Grössenklassen führen zu mehr Planungssicherheit

«Da es im Anschluss an das Feuerwehrgesetz von 1971 noch keine Regelungen gab bezüglich der Fahrzeugbeschaffung, kam es bei den Aargauer Feuerwehren zu einer Art Wettrüsten und zu einer Übermotorisierung», erläutert Karl Meier, der bis Mitte des Jahres 2013 der bei der AGV als Stellvertreter Abteilungsleiter, Feuerwehrwesen tätig war. Auch aus diesem Grund führte die AGV in den 90er-Jahren Grössenklassen ein, in welche die Feuerwehren eingeteilt wurden und welche Vorgaben zur Fahrzeugbeschaffung festlegen. Die Grössenklassen ermöglichten es den Gemeinden fortan, die Kosten für Neubeschaffungen exakter zu planen und zu berechnen. Als letzte Gemeinden im Kanton Aargau beschafften die Gemeinden Linn und Gallenkirchen für die gemeinsame Feuerwehr im Jahr 2001 ein Motorfahrzeug. Mit der Beschaffung dieses Pikettfahrzeuges waren nun alle Feuerwehrorganisationen im Kanton Aargau «motorisiert».

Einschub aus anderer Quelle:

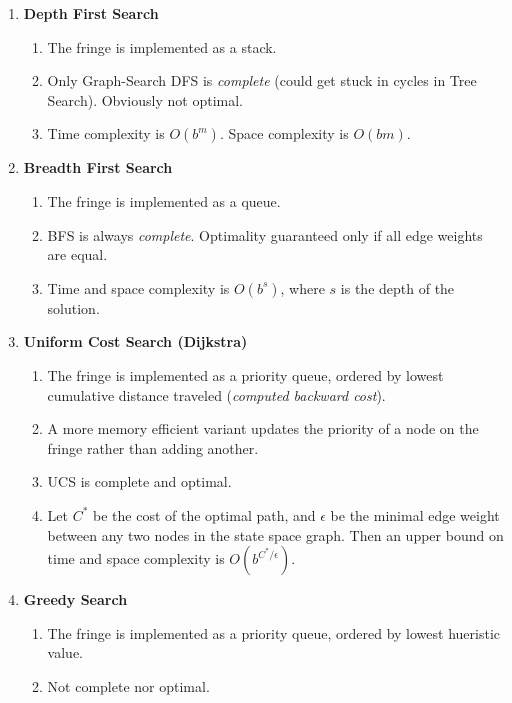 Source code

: \documentclass[10pt]{article}
\begin{document}
\begin{multicols}{2}
\begin{enumerate}
\begin{enumerate}
         \item \textbf{Depth First Search}
         \begin{enumerate}
             \item The fringe is implemented as a stack. 
             \item Only Graph-Search DFS is \textit{complete} (could get stuck in cycles in Tree Search). Obviously not optimal.
             \item Time complexity is $O(b^m)$. Space complexity is $O(bm)$.
         \end{enumerate}
         
         \item \textbf{Breadth First Search}
         \begin{enumerate}
             \item The fringe is implemented as a queue. 
             \item BFS is always \textit{complete}. Optimality guaranteed only if all edge weights are equal. 
             \item Time and space complexity is $O(b^s)$, where $s$ is the depth of the solution.
         \end{enumerate}
         
         \item \textbf{Uniform Cost Search (Dijkstra)}
         \begin{enumerate}
             \item The fringe is implemented as a priority queue, ordered by lowest cumulative distance traveled (\textit{computed backward cost}). 
             \item A more memory efficient variant updates the priority of a node on the fringe rather than adding another.
             \item UCS is complete and optimal.
             \item Let $C^*$ be the cost of the optimal path, and $\epsilon$ be the minimal edge weight between any two nodes in the state space graph. Then an upper bound on time and space complexity is $O(b^{C^* / \epsilon})$.
         \end{enumerate}
         
         \item \textbf{Greedy Search}
         \begin{enumerate}
             \item The fringe is implemented as a priority queue, ordered by lowest hueristic value.
             \item Not complete nor optimal.
         \end{enumerate}
         

\end{enumerate}
\end{enumerate}
\end{multicols}
\end{document}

Rollcontainer sind für spezifische Einsätze vorbereitet

Die neueste Entwicklung bei der Ausstattung der TLF stellen die Rollcontainersysteme dar. Die Rollcontainer können für spezifische Einsätze bestückt und je nach Bedarf ausgetauscht werden. «Durch das Rollcontainersystem wurde die Ausrüstung der Feuerwehren noch einmal flexibler gemacht. Das TLF ist heute im Grunde ein rollendes Feuerwehrmagazin», sagt Karl Meier.

Weitere Fahrzeuge bereichern den Fuhrpark

Neben den TLF und den Pikettfahrzeugen umfasst der Fuhrpark einer Feuerwehr heute noch viele weitere Fahrzeuge. Als Beispiele seien genannt das Atemschutzfahrzeug, das Strassenrettungsfahrzeug, das Universallöschfahrzeug, das Schlauchverlegefahrzeug, das Pionierfahrzeug, das Kommandofahrzeug, das Personentransportfahrzeug, das Verkehrsabteilungsfahrzeug, aber auch die Autodrehleiter. Von der Grössenklasse der jeweiligen Feuerwehr hängt es ab, über welche und wie viele Fahrzeuge sie verfügt. Die Richtlinien für das Feuerwehrwesen der AGV enthalten die Vorgaben für die Fahrzeugbeschaffungen.